The UC San Diego and Chonnam National University in Korea researchers’ paper has been published in the journal Joule.

Under UV light, the phosphor emits either green-yellow or blue light depending on the chemical activator mixed in. Image Credit: Photos by David Baillot/UC San Diego Jacobs School of Engineering. Click image for the largest view.

Phosphors, which are substances that emit light, are one of the key ingredients to make white LEDs. They are crystalline powders that absorb energy from blue or near-UV light and emit light in the visible spectrum. The combination of the different colored light creates white light.

The phosphors used in many commercial white LEDs have several disadvantages, however. Many are made of rare-earth elements, which are expensive, and some are difficult to manufacture. They also produce LEDs with poor color quality.

The new phosphor that avoids these issues, made of the elements strontium, lithium, aluminum and oxygen (a combination dubbed “SLAO”), was discovered using a systematic, high-throughput computational approach developed in the lab of Shyue Ping Ong, a nanoengineering professor at the UC San Diego Jacobs School of Engineering and lead principal investigator of the study.

Ong’s team used supercomputers to predict SLAO, which is the first known material made of the elements strontium, lithium, aluminum and oxygen. Calculations also predicted this material would be stable and perform well as an LED phosphor. For example, it was predicted to absorb light in the near-UV and blue region and have high photoluminescence, which is the material’s ability to emit light when excited by a higher energy light source.

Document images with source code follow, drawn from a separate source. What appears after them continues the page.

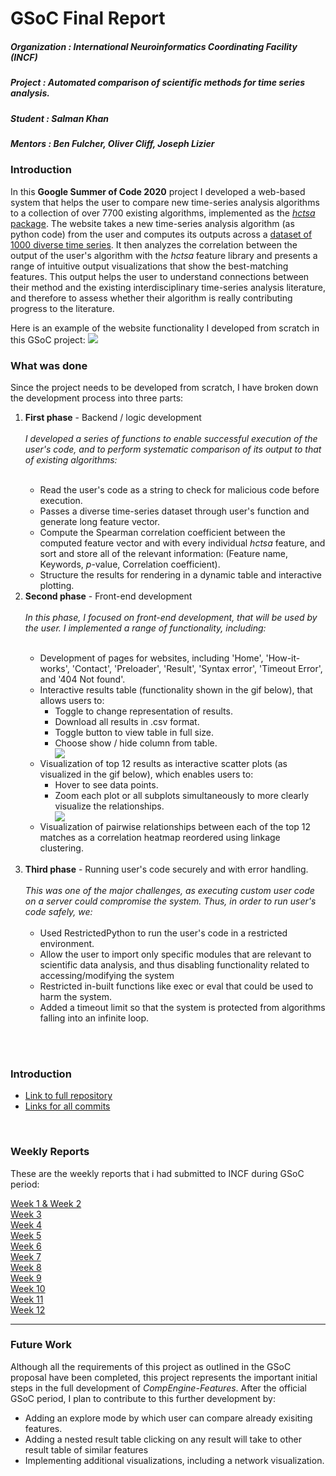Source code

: # GSoC Final Report
##### Organization : International Neuroinformatics Coordinating Facility (INCF)
##### Project      : Automated comparison of scientific methods for time series analysis.

##### Student      : Salman Khan
##### Mentors      : Ben Fulcher, Oliver Cliff, Joseph Lizier

### Introduction
In this **Google Summer of Code 2020** project I developed a web-based system that helps the user to compare new time-series analysis algorithms to a collection of over 7700 existing algorithms, implemented as the [_hctsa_ package](https://github.com/benfulcher/hctsa).
The website takes a new time-series analysis algorithm (as python code) from the user and computes its outputs across a [dataset of 1000 diverse time series](https://figshare.com/articles/1000_Empirical_Time_series/5436136).
It then analyzes the correlation between the output of the user's algorithm with the _hctsa_ feature library and presents a range of intuitive output visualizations that show the best-matching features.
This output helps the user to understand connections between their method and the existing interdisciplinary time-series analysis literature, and therefore to assess whether their algorithm is really contributing progress to the literature.

Here is an example of the website functionality I developed from scratch in this GSoC project:
<img src="GIF-200822_154754.gif">


### What was done
Since the project needs to be developed from scratch, I have broken down the development process into three parts:
<ol>
<li>
  <strong>First phase</strong> - Backend / logic development
  </li>
  <br>
<em>I developed a series of functions to enable successful execution of the user's code, and to perform systematic comparison of its output to that of existing algorithms:</em><br>
<br>
<ul>
  <li>Read the user's code as a string to check for malicious code before execution.</li>
  <li>Passes a diverse time-series dataset through user's function and generate long feature vector.</li>
  <li>Compute the Spearman correlation coefficient between the computed feature vector and with every individual <em>hctsa</em> feature, and sort and store all of the relevant information: (Feature name, Keywords, <em>p</em>-value, Correlation coefficient).</li>
  <li>Structure the results for rendering in a dynamic table and interactive plotting.</li>
</ul>
  <li><strong>Second phase</strong> - Front-end development</li>
<br><em>In this phase, I focused on front-end development, that will be used by the user.
I implemented a range of functionality, including:</em><br>
<br>
<ul>
  <li>Development of pages for websites, including 'Home', 'How-it-works', 'Contact', 'Preloader', 'Result', 'Syntax error', 'Timeout Error', and '404 Not found'.</li>
  <li>Interactive results table (functionality shown in the gif below), that allows users to:
    <ul>
      <li>Toggle to change representation of results.</li>
      <li>Download all results in .csv format.</li>
      <li>Toggle button to view table in full size.</li>
      <li>Choose show / hide column from table.</li>
      <img src="GIF-200822_154604.gif">
    </ul>
  <li>Visualization of top 12 results as interactive scatter plots (as visualized in the gif below), which enables users to:
    <ul>
      <li>Hover to see data points.</li>
      <li>Zoom each plot or all subplots simultaneously to more clearly visualize the relationships.</li>
      <img src="GIF-200822_154727.gif">
    </ul>
     <li>Visualization of pairwise relationships between each of the top 12 matches as a correlation heatmap reordered using linkage clustering.</li>
  </ul>
<br>
<li><strong>Third phase</strong> - Running user's code securely and with error handling.<br><br>
<em>This was one of the major challenges, as executing custom user code on a server could compromise the system.
Thus, in order to run user's code safely, we:</em><br><br>
<ul>
  <li>Used RestrictedPython to run the user's code in a restricted environment.</li>
  <li>Allow the user to import only specific modules that are relevant to scientific data analysis, and thus disabling functionality related to accessing/modifying the system
  </li>
  <li>Restricted in-built functions like exec or eval that could be used to harm the system.</li>
  <li>Added a timeout limit so that the system is protected from algorithms falling into an infinite loop. </li>
  <br>
</ul>
</ol>
<br>

### Introduction
* [Link to full repository](https://github.com/NeuralSystemsAndSignals/Comp-Engine-Features)<br>
* [Links for all commits](https://github.com/NeuralSystemsAndSignals/Comp-Engine-Features/commits/master)

<br>

### Weekly Reports
These are the weekly reports that i had submitted to INCF during GSoC period:<br>

<a href="https://drive.google.com/file/d/1DKX11fXbYbpREzT8H0AB5Vdq8xSzLO8u/view?usp=sharing">Week 1 & Week 2</a><br>
<a href="https://drive.google.com/file/d/12lr42BS4PyOyBUC1cqbAaYDeUksdllxe/view?usp=sharing">Week 3</a><br>
<a href="https://drive.google.com/file/d/1tuV2kLixLSpDSst-rc-eXj4rhZbz_qRD/view?usp=sharing">Week 4</a><br>
<a href="https://drive.google.com/file/d/1GFv2RhH4dg96NdV-CrnO9bd1RFiPVMU-/view?usp=sharing">Week 5</a><br>
<a href="https://drive.google.com/file/d/18O2VJ8uYRXfamjCmKa0Cq0Z6MYyw5nMU/view?usp=sharing">Week 6</a><br>
<a href="https://drive.google.com/file/d/1ket_4KNNlxDDR6v5ec2s3zPjcN3RSA8B/view?usp=sharing">Week 7</a><br>
<a href="https://drive.google.com/file/d/179jS-Ztb675IzxVpvI9Y-fvxnvsq-oRC/view?usp=sharing">Week 8</a><br>
<a href="https://drive.google.com/file/d/1uTio6VrW_wJp66dp83JSSduzNPK8g6T0/view?usp=sharing">Week 9</a><br>
<a href="https://drive.google.com/file/d/1PAvLqlv8p7_tm2dWcwDtFrH4Fp-rOYxd/view?usp=sharing">Week 10</a><br>
<a href="https://drive.google.com/file/d/1PumTCAHoR7FEz21GVpolGOb6o0J14Khd/view?usp=sharing">Week 11</a><br>
<a href="https://drive.google.com/file/d/10CzCYMVjRRHOa4Khtgkno3oRTgbn06p7/view?usp=sharing">Week 12</a><br>

---
### Future Work
  Although all the requirements of this project as outlined in the GSoC proposal have been completed, this project represents the important initial steps in the full development of _CompEngine-Features_.
After the official GSoC period, I plan to contribute to this further development by:

* Adding an explore mode by which user can compare already exisiting features.
* Adding a nested result table clicking on any result will take to other result table of similar features
* Implementing additional visualizations, including a network visualization.
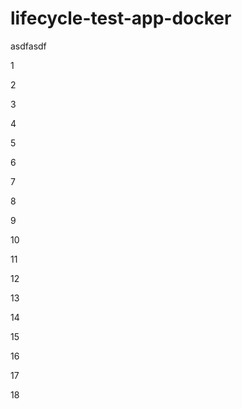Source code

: # lifecycle-test-app-docker





asdfasdf

1

2

3

4

5

6

7

8

9

10

11

12

13

14

15

16

17

18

Researchers in the lab of Joanna McKittrick, a materials science professor at the Jacobs School of Engineering, then figured out the recipe needed to make the new phosphor. They also confirmed the phosphor’s predicted light absorption and emission properties in the lab.

A team led by materials science professor Won Bin Im at Chonnam National University in Korea optimized the phosphor recipe for industrial manufacturing and built white LED prototypes with the new phosphor. They evaluated the LEDs using the Color Rendering Index (CRI), a scale that rates from 0 to 100 how accurate colors appear under a light source. Many commercial LEDs have CRI values at around 80. LEDs made with the new phosphor yielded CRI values greater than 90.

Thanks to the computational approach developed by Ong’s team, discovery of the phosphor took just three months – a short time frame compared to the years of trial-and-error experiments it typically takes to discover a new material.

“Calculations are quick, scalable and cheap. Using computers, we can rapidly screen thousands of materials and predict candidates for new materials that have not yet been discovered,” Ong said.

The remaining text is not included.